THE TASK:
Everything below from the line with "3. JavaScript" through the line with "तऽआय॑जन्त॒ द्रवि॑ण॒ꣳ सम॑स्मा॒ऽऋष॑यः॒" should be copied exactly, and nothing else; leave out the pictures.

--------------------------------

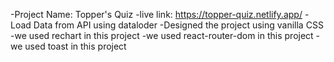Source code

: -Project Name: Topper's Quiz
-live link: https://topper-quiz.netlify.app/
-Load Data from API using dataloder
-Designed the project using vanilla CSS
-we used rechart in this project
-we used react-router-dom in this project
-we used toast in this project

--------------------------------

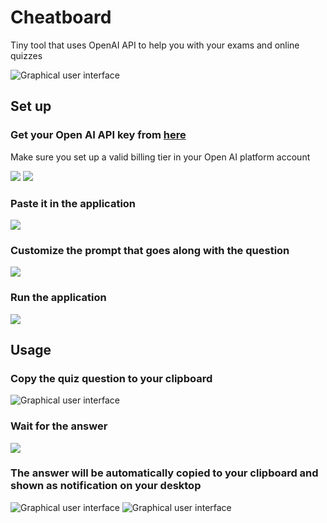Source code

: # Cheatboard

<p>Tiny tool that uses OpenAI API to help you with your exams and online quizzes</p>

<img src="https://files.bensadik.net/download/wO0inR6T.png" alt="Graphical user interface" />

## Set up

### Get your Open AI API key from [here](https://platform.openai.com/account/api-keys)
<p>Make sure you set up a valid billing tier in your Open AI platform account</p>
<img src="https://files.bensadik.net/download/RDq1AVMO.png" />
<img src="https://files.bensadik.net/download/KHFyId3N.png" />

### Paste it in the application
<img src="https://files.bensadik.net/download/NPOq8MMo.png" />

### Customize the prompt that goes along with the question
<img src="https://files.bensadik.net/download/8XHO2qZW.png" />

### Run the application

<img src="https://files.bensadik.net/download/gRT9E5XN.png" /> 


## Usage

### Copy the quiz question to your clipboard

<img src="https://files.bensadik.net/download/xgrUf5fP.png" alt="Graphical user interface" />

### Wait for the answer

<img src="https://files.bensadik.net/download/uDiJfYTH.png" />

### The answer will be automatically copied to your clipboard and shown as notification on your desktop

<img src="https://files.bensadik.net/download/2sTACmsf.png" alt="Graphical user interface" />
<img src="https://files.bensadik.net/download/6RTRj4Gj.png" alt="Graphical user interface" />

--------------------------------

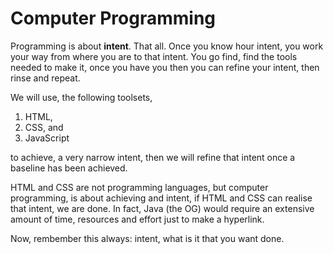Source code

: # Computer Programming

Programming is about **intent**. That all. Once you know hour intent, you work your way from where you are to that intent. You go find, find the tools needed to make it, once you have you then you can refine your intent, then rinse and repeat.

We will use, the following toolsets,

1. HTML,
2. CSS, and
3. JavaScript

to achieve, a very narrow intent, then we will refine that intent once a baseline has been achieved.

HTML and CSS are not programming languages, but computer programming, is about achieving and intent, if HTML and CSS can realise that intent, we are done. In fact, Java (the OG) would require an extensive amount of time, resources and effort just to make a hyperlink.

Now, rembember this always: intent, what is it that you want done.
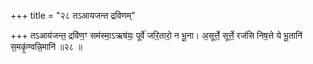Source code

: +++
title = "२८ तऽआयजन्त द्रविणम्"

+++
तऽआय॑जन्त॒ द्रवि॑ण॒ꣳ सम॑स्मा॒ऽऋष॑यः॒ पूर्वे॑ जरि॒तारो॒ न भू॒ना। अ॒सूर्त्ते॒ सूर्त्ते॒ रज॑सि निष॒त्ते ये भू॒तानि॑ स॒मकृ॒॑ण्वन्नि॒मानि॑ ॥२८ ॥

--------------------------------

ANSWER TO THE EXERCISE:
3. JavaScript

to achieve, a very narrow intent, then we will refine that intent once a baseline has been achieved.

HTML and CSS are not programming languages, but computer programming, is about achieving and intent, if HTML and CSS can realise that intent, we are done. In fact, Java (the OG) would require an extensive amount of time, resources and effort just to make a hyperlink.

Now, rembember this always: intent, what is it that you want done.
Source code

: +++
title = "२८ तऽआयजन्त द्रविणम्"

+++
तऽआय॑जन्त॒ द्रवि॑ण॒ꣳ सम॑स्मा॒ऽऋष॑यः॒ पूर्वे॑ जरि॒तारो॒ न भू॒ना। अ॒सूर्त्ते॒ सूर्त्ते॒ रज॑सि निष॒त्ते ये भू॒तानि॑ स॒मकृ॒॑ण्वन्नि॒मानि॑ ॥२८ ॥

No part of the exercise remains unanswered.